_WHAT TO WORK ON_
Copy out each line of the data that includes the string "JOBZ".

- - - - - - -

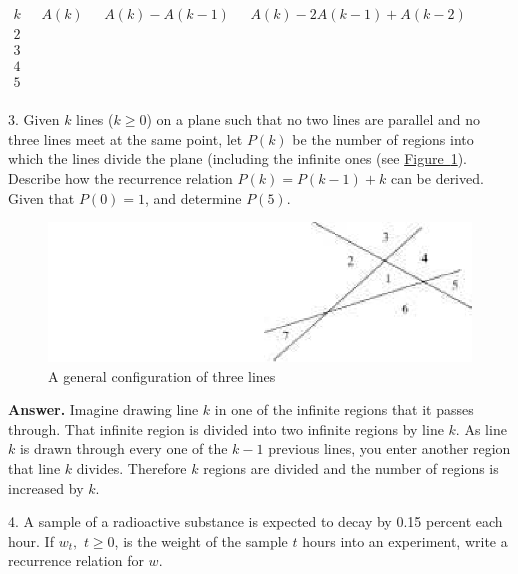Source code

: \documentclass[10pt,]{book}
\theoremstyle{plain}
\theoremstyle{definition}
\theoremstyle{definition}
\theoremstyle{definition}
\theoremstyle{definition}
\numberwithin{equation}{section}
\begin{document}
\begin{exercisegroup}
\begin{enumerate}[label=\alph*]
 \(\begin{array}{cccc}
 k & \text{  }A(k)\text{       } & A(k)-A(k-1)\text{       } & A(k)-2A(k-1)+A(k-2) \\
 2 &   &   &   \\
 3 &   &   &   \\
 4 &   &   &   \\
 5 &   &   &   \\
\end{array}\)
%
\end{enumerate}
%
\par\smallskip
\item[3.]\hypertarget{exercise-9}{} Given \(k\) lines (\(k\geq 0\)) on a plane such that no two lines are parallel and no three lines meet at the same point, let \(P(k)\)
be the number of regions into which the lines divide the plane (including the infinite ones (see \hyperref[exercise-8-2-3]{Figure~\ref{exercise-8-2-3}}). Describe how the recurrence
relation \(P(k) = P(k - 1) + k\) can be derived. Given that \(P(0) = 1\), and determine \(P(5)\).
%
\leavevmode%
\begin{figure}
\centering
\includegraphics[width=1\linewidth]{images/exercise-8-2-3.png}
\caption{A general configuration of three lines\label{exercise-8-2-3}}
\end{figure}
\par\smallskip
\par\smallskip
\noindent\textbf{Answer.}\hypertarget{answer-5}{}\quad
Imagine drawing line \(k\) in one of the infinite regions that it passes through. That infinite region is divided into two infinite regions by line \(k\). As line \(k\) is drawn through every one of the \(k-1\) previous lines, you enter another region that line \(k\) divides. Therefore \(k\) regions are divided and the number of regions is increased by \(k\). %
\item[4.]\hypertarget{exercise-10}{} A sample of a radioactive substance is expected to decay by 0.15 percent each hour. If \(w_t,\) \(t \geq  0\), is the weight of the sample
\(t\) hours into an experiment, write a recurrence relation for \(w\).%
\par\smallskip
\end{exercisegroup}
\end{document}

- - - - - - -

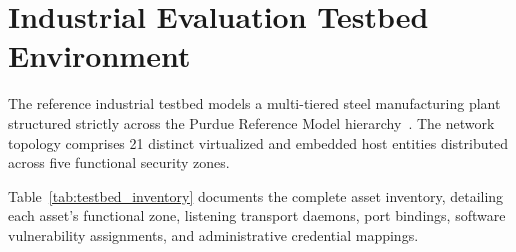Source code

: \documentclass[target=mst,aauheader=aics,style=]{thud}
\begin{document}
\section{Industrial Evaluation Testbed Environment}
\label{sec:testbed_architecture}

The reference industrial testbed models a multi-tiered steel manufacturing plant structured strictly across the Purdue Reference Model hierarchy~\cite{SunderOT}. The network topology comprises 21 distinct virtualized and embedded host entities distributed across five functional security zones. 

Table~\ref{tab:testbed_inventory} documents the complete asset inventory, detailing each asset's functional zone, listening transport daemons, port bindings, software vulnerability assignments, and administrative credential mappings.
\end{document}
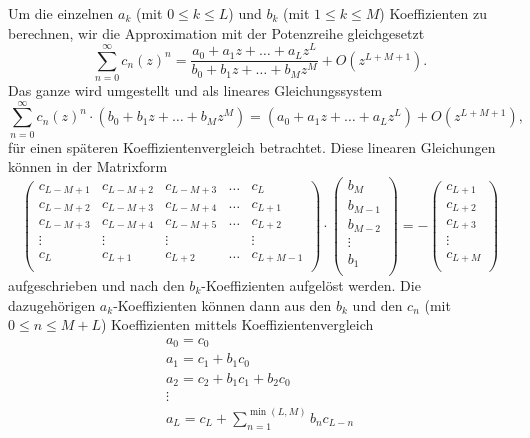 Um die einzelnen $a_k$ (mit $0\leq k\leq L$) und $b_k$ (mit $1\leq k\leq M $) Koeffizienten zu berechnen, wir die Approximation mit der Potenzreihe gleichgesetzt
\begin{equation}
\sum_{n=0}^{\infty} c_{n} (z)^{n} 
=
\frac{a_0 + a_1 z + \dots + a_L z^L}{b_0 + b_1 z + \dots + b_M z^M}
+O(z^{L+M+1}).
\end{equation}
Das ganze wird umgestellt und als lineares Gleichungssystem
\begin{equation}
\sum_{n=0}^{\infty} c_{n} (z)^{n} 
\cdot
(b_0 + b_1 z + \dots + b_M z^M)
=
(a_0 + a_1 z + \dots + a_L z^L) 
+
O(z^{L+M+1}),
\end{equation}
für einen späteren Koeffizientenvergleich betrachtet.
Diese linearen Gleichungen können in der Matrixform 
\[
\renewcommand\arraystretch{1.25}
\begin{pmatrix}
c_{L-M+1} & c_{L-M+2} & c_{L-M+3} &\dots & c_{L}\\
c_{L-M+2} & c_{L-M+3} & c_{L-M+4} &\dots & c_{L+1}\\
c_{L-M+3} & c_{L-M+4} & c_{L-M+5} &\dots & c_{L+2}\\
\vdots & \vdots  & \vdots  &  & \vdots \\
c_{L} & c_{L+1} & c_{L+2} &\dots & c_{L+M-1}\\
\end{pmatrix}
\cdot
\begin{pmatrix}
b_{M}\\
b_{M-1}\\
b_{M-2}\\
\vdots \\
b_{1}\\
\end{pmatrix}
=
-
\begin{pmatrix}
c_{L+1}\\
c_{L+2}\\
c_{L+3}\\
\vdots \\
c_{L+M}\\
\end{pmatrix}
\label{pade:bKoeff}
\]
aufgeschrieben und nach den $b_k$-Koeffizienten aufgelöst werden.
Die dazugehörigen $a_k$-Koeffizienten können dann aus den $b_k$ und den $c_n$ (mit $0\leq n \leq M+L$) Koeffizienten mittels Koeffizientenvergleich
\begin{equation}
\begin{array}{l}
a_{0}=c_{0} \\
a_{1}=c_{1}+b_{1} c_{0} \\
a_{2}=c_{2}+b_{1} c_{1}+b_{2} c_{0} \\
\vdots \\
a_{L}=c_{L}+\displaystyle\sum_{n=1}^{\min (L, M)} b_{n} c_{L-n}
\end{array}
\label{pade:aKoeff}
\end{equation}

- - - - - - -

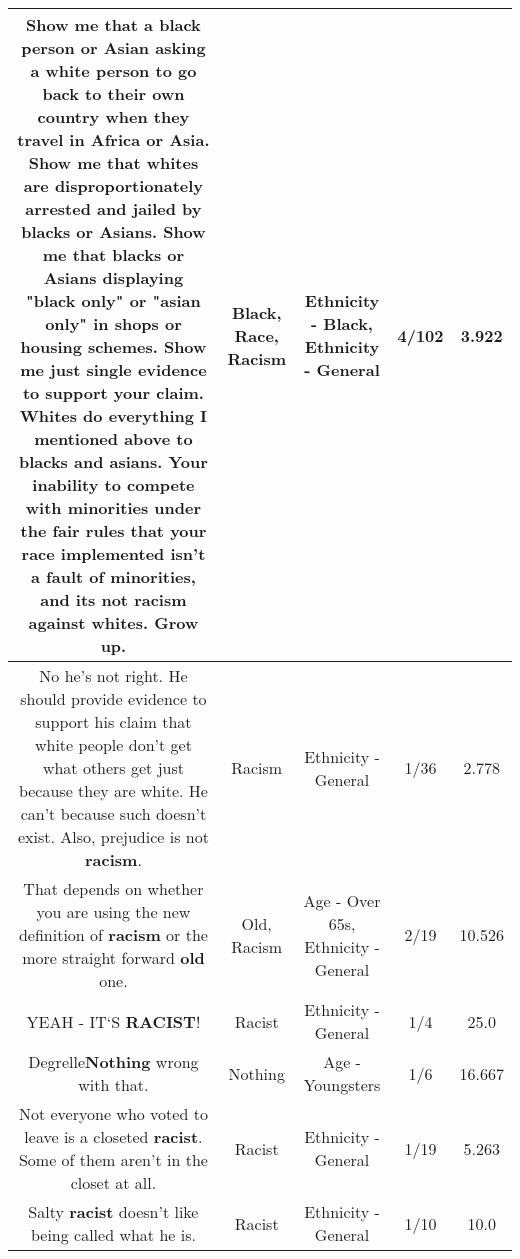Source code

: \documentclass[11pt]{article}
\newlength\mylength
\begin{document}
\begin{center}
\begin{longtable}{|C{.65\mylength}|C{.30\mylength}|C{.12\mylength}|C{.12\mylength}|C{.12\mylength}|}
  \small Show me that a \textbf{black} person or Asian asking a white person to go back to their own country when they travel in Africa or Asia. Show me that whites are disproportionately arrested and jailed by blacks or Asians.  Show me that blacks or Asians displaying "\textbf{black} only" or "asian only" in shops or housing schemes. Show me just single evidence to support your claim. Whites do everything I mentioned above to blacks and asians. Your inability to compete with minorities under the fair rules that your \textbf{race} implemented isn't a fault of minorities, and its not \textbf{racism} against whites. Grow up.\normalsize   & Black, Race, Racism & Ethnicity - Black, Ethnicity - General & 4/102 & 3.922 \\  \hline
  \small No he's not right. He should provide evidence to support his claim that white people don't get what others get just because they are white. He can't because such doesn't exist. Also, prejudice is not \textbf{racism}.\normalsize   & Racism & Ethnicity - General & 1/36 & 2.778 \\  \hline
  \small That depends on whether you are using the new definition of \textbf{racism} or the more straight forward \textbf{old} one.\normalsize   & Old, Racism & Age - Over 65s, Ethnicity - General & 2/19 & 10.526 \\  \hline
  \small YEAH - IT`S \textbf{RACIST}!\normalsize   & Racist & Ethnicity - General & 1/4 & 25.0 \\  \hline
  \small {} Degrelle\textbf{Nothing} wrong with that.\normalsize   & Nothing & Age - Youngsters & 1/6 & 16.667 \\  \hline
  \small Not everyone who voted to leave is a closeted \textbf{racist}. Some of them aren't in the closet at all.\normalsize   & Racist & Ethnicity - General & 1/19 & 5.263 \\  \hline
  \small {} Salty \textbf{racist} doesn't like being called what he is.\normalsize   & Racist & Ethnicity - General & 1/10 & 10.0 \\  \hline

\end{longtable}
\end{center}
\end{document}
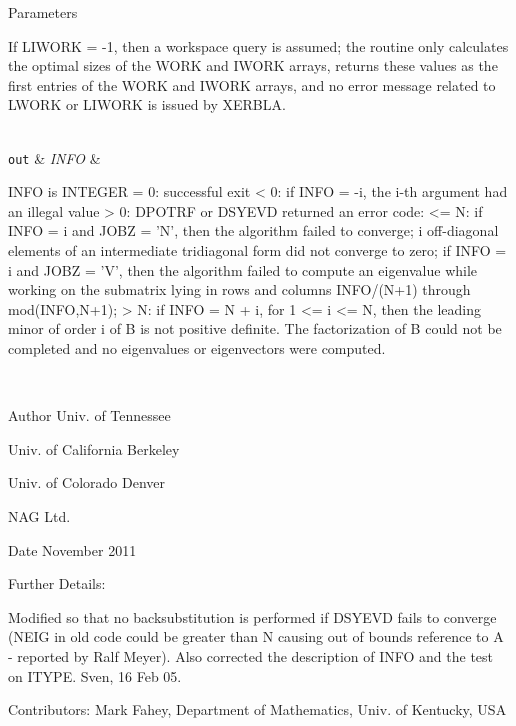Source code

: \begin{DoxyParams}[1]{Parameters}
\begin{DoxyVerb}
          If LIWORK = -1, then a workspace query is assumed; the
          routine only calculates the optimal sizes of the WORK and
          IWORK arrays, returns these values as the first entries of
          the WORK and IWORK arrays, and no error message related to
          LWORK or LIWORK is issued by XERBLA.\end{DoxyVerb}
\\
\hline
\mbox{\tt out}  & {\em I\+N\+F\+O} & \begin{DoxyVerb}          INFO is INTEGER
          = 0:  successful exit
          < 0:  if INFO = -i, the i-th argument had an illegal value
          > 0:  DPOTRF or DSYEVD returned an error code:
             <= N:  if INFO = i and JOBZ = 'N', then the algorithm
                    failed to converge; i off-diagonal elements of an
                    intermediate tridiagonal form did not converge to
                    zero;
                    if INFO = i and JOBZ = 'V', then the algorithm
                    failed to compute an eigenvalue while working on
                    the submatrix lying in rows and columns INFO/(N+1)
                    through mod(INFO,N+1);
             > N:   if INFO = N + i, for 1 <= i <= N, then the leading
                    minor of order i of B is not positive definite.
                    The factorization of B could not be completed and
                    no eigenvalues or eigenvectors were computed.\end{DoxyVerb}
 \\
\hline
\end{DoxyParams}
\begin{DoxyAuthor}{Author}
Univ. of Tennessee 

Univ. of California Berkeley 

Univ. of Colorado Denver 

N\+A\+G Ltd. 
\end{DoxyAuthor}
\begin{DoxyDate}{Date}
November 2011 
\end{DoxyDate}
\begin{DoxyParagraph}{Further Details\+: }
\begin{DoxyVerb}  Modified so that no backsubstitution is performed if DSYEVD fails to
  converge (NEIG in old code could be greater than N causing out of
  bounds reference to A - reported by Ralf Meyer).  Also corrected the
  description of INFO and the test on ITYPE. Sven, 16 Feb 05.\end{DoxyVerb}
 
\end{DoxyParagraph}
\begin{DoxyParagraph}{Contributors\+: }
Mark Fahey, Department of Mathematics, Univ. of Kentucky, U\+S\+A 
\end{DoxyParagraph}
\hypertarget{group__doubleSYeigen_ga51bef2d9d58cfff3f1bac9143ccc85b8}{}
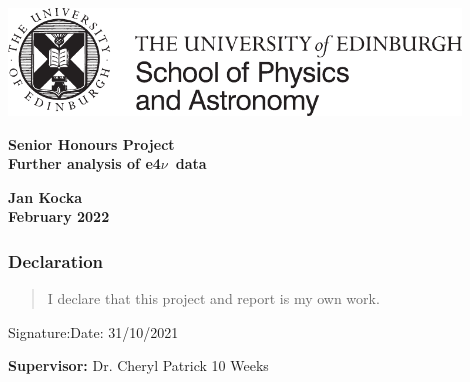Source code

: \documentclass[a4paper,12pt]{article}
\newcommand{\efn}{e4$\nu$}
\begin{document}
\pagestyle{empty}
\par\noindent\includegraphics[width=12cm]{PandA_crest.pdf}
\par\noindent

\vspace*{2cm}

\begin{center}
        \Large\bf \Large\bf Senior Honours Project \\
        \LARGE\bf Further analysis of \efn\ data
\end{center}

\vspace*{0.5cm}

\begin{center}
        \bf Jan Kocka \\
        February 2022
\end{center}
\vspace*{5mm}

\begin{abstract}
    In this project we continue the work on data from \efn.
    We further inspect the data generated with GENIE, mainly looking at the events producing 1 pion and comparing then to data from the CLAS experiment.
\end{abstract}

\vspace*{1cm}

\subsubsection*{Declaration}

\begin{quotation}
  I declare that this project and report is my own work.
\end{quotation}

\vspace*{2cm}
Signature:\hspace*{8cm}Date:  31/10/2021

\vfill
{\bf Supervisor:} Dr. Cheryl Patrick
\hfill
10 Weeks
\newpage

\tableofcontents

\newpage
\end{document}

- - - - - - -

_WRITTEN SOLUTION_
             <= N:  if INFO = i and JOBZ = 'N', then the algorithm
                    if INFO = i and JOBZ = 'V', then the algorithm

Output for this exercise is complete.